Records for the exercise:
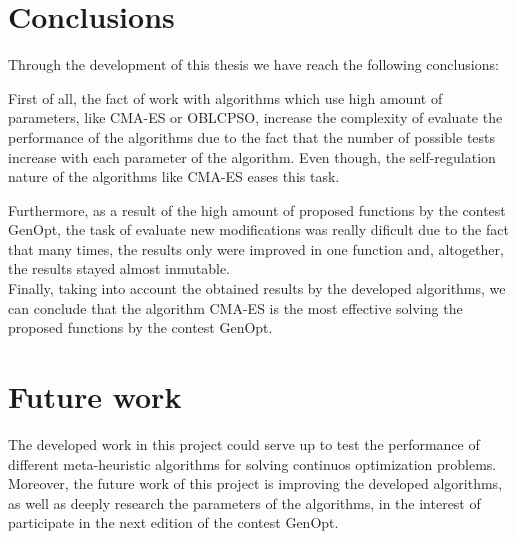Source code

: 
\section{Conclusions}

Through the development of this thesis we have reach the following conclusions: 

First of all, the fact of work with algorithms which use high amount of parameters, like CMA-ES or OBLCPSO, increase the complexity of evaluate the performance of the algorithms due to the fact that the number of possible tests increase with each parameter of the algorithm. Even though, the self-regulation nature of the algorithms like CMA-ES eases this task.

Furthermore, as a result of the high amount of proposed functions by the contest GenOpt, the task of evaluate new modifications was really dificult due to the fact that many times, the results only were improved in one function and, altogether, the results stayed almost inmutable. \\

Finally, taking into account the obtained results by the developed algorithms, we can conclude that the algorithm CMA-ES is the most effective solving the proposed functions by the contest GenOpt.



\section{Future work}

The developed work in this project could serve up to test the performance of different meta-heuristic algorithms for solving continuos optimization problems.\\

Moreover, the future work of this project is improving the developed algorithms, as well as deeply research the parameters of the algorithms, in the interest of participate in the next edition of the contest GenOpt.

* * *

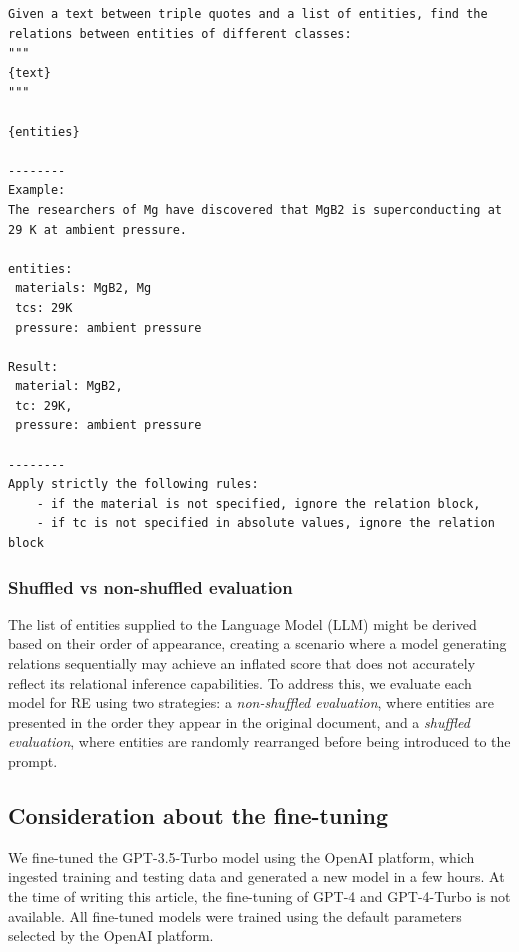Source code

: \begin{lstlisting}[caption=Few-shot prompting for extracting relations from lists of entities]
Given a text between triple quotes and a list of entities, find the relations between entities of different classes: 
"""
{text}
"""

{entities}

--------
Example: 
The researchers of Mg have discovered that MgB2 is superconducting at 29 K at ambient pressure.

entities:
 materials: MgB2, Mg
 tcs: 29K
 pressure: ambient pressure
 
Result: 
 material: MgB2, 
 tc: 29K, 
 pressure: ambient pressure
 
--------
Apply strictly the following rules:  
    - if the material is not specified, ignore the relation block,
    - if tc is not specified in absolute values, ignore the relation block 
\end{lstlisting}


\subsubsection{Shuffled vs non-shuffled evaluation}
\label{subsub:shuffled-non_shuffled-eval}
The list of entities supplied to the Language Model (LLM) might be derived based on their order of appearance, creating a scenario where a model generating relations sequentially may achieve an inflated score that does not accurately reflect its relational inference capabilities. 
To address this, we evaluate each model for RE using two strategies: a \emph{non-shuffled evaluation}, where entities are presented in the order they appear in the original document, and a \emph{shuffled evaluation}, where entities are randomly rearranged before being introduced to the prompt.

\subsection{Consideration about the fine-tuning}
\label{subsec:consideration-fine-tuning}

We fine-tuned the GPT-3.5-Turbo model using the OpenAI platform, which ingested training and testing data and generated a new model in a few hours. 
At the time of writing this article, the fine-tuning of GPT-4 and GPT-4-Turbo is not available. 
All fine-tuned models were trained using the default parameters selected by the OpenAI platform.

* * *

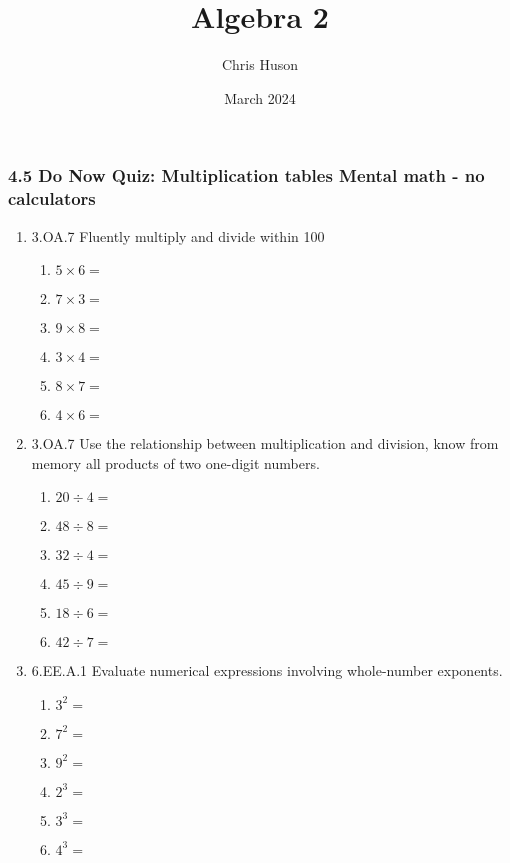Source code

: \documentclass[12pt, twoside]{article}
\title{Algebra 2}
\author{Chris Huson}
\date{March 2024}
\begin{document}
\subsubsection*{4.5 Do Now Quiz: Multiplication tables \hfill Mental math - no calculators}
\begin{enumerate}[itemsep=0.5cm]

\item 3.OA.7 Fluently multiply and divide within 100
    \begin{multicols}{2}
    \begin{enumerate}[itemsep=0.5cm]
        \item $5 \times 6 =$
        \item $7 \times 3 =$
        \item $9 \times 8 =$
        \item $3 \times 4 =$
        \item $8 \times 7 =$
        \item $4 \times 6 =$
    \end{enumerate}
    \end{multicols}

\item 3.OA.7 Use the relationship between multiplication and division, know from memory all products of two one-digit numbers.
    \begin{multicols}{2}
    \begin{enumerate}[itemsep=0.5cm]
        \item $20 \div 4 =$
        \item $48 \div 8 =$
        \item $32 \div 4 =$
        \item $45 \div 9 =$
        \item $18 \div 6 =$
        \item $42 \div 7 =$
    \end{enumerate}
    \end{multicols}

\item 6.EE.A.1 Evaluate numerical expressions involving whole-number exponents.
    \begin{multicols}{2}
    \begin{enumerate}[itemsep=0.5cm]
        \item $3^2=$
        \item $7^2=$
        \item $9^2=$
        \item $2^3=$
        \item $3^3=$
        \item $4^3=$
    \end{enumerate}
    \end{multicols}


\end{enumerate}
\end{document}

Requirement: Precisely the lines between those holding "The developed work" and "Moreover, the future", inclusive, are to be reproduced from the listing above, with nothing added.

Expected answer:
The developed work in this project could serve up to test the performance of different meta-heuristic algorithms for solving continuos optimization problems.\\

Moreover, the future work of this project is improving the developed algorithms, as well as deeply research the parameters of the algorithms, in the interest of participate in the next edition of the contest GenOpt.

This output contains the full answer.